InsuranceLecturer — Like most states in the U.S., having homeowners insurance in New Jersey is not required, although the mortgage company giving the home loan often requires it. With this in mind it is important to be up to date on current New Jersey state laws governing homeowners insurance.
The New Jersey State Department of Insurance has a law in place that allows for prosecution of any person who provides false or misleading information on an insurance policy application.
This means if the insurance company finds out that you have fraudulently applied for insurance or have presented a false claim, you can be pursued by the insurance company and the state with criminal and civil action.
On the other hand, New Jersey State also has the FAIR plan law in place. The FAIR plan allows for those who have made unsuccessful attempts at purchasing an insurance policy to go about obtaining insurance through the New Jersey Insurance Underwriting Association.
The only difference between a FAIR plan policy and a private insurance policy is that the FAIR plan will only offer basic insurance coverage like fire, vandalism, and wind but will not cover burglary or personal liability.

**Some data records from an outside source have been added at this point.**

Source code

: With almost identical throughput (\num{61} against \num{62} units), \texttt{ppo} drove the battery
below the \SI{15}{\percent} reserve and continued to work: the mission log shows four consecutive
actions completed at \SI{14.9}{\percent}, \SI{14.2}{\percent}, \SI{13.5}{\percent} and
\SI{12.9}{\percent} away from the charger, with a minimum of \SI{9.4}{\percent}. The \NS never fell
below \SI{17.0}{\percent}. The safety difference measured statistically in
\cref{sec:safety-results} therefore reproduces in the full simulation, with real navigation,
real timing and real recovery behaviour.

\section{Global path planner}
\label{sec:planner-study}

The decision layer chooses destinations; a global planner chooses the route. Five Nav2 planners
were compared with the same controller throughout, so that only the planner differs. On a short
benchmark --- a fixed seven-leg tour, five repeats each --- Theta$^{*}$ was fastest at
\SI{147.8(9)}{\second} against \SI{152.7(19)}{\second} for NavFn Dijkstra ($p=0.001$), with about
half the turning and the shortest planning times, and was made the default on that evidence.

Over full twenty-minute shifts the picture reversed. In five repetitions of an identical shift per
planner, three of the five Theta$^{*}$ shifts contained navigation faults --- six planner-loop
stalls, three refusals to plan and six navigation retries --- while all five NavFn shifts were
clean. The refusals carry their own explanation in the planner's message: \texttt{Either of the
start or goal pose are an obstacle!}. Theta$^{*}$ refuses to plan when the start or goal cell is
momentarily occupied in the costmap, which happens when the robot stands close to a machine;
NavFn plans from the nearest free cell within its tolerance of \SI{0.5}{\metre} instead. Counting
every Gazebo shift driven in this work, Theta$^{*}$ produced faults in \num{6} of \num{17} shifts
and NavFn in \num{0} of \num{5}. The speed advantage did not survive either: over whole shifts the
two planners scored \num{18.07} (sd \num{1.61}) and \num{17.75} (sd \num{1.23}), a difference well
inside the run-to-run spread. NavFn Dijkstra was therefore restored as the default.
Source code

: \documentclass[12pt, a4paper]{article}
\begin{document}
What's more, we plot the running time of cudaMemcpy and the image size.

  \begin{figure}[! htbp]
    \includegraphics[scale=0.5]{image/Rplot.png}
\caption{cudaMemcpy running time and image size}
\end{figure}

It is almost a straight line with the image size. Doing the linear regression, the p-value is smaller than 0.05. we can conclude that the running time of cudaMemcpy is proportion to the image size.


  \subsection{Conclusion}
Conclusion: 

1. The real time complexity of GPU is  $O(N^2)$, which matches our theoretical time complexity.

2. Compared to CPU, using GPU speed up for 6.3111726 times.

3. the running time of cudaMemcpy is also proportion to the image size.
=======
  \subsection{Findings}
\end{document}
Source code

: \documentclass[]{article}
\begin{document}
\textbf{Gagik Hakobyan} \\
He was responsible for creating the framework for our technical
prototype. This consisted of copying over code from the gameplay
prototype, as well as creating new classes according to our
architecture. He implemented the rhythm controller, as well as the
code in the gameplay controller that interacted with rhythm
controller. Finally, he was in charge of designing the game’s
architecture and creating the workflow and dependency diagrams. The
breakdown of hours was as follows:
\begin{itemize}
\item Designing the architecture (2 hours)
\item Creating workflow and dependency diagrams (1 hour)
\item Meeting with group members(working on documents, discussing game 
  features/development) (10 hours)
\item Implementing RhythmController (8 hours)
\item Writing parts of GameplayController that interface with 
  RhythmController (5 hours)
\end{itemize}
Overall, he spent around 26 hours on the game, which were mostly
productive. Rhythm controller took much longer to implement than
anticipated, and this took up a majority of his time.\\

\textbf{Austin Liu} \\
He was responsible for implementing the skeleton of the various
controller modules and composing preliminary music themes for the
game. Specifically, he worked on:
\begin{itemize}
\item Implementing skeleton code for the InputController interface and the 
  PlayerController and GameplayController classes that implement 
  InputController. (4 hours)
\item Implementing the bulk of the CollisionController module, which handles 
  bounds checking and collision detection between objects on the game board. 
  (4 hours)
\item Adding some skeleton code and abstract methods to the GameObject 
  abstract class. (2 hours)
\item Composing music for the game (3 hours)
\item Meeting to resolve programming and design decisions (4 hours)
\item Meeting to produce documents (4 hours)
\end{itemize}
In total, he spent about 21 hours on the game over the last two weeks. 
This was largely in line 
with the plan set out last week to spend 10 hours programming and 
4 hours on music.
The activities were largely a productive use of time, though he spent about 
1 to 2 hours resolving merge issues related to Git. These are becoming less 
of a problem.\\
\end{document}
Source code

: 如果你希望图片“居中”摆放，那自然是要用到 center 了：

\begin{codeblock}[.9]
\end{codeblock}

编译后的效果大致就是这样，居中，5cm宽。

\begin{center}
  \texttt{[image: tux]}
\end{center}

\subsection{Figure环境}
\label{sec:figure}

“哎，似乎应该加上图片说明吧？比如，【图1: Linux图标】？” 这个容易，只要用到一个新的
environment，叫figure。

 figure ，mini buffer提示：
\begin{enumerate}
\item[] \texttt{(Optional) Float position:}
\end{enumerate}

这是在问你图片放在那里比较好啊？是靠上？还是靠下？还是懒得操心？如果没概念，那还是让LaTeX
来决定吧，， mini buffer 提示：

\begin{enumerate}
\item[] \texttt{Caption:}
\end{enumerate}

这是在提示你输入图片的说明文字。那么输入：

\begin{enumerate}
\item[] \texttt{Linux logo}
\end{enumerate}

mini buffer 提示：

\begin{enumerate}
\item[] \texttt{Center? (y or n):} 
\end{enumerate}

Keep in mind that if you cannot find insurance this does not mean the New Jersey Underwriting Association has to protect you. The homeowner can be denied insurance through the FAIR plan if the building to be insured is in poor condition such as faulty wiring or plumbing, there is overcrowding in the building, or because of improper storage of flammables in the building.
Because the FAIR plan is in place, New Jersey homeowners are subjected to the possibility of a cancelled policy or the non-renewal of a policy. Insurance companies can cancel a policy within the first 60 days for almost any reason that has not been prohibited by the state of New Jersey.
After this 60-day period, insurance companies can alter the terms or rates of a plan if they have provided the policyholder with written notice. Mid-term cancellation or change of rates is not allowed unless the policy owner has not paid the premium or unless the policy owner has not met other agreements spelled out by the policy.
Non-renewal and altering of plans is allowed after the initial policy period has ended, but there must be a written notice sent to the policy within a 120 to 30 day period before the renewal date.
If a private insurance company has canceled insurance, a policy owner is also eligible to seek insurance through the FAIR plan. Of course the FAIR plan may have restrictions that require the homeowner to first seek alternative insurance through other sources in order to first be eligible.
Two types of insurance that may possibly be excluded from a basic plan and may be necessary while living in New Jersey are flood and windstorm coverage.
Flood insurance is almost never covered in a private insurance policy and will need to be obtained through the National Flood Insurance Program. Flood insurance in New Jersey will be most prominent in areas near the coast where high storm surges or potential hurricanes are the most threatening.
Often those living on the coast of New Jersey also have difficulty finding windstorm coverage. The Windstorm Market Assistance Program is a network of insurance companies and agents that will help qualified applicants near the coast of New Jersey find windstorm insurance.
Agents of the Windstorm assistance program first try to acquire windstorm protection through independent insurance companies. If this is not possible, they will then turn to a segment of the FAIR plan in order to find insurance for coastal residents.